SOURCE DATA ->
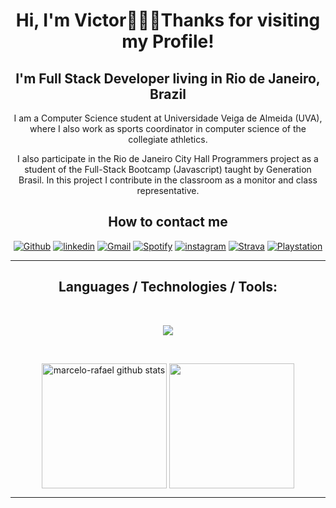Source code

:<div align="center">
<h1>Hi, I'm Victor👨🏻‍💻Thanks for visiting my Profile! </h1>

<h2>I'm Full Stack Developer living in Rio de Janeiro, Brazil</h2>

I am a Computer Science student at Universidade Veiga de Almeida (UVA), where I also work as sports coordinator in computer science of the collegiate athletics.

I also participate in the Rio de Janeiro City Hall Programmers project as a student of the Full-Stack Bootcamp (Javascript) taught by Generation Brasil. In this project I contribute in the classroom as a monitor and class representative.

<h2> How to contact me </h2>

[![Github](https://img.shields.io/badge/GitHub-100000?style=for-the-badge&logo=github&logoColor=white)](https://github.com/Anttonino)
[![linkedin](https://img.shields.io/badge/linkedin-0A66C2?style=for-the-badge&logo=linkedin&logoColor=white)](https://www.linkedin.com/in/victor-antonino-085175210/) 
[![Gmail](https://img.shields.io/badge/Gmail-D14836?style=for-the-badge&logo=gmail&logoColor=white)](mailto:victor.antonino12@gmail.com)
[![Spotify](https://img.shields.io/badge/Spotify-1ED760?&style=for-the-badge&logo=spotify&logoColor=white)](mailto:victor.antonino12@gmail.com)
[![instagram](https://img.shields.io/badge/Instagram-E4405F?style=for-the-badge&logo=instagram&logoColor=white)](https://www.instagram.com/victor_antonino__/)
[![Strava](https://img.shields.io/badge/Strava-FC4C02?style=for-the-badge&logo=strava&logoColor=white)](https://www.instagram.com/victor_antonino__/)
[![Playstation](https://img.shields.io/badge/PlayStation-003791?style=for-the-badge&logo=playstation&logoColor=white)](https://www.instagram.com/victor_antonino__/)

</div>

---
<h2 align="center">Languages / Technologies / Tools:</h2>
  </br>
  <div align="center">
  <p align="center">
  <a href="https://skillicons.dev">
    <img src="https://skillicons.dev/icons?i=c,javascript,typescript,html,css,git,github,nodejs,express,nest,mysql,react,figma,vscode " />
  </a>
</p>
  </div>
  </br>
  
   <p align="center">
     <img 
       align="center" 
       height="200"
       src="https://github-readme-stats.vercel.app/api?username=Anttonino&show_icons=true&include_all_commits=true&theme=tokyonight" alt="marcelo-rafael github stats" 
     />
     <img 
       align="center" 
       height="200"
       src="https://github-readme-stats.vercel.app/api/top-langs/?username=Anttonino&layout=compact&theme=tokyonight" 
     />
  </p>

---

WHAT TO WORK ON ->
In the data, count the lines that include the string "white", then give that number and nothing more.

ANSWER SPACE ->
7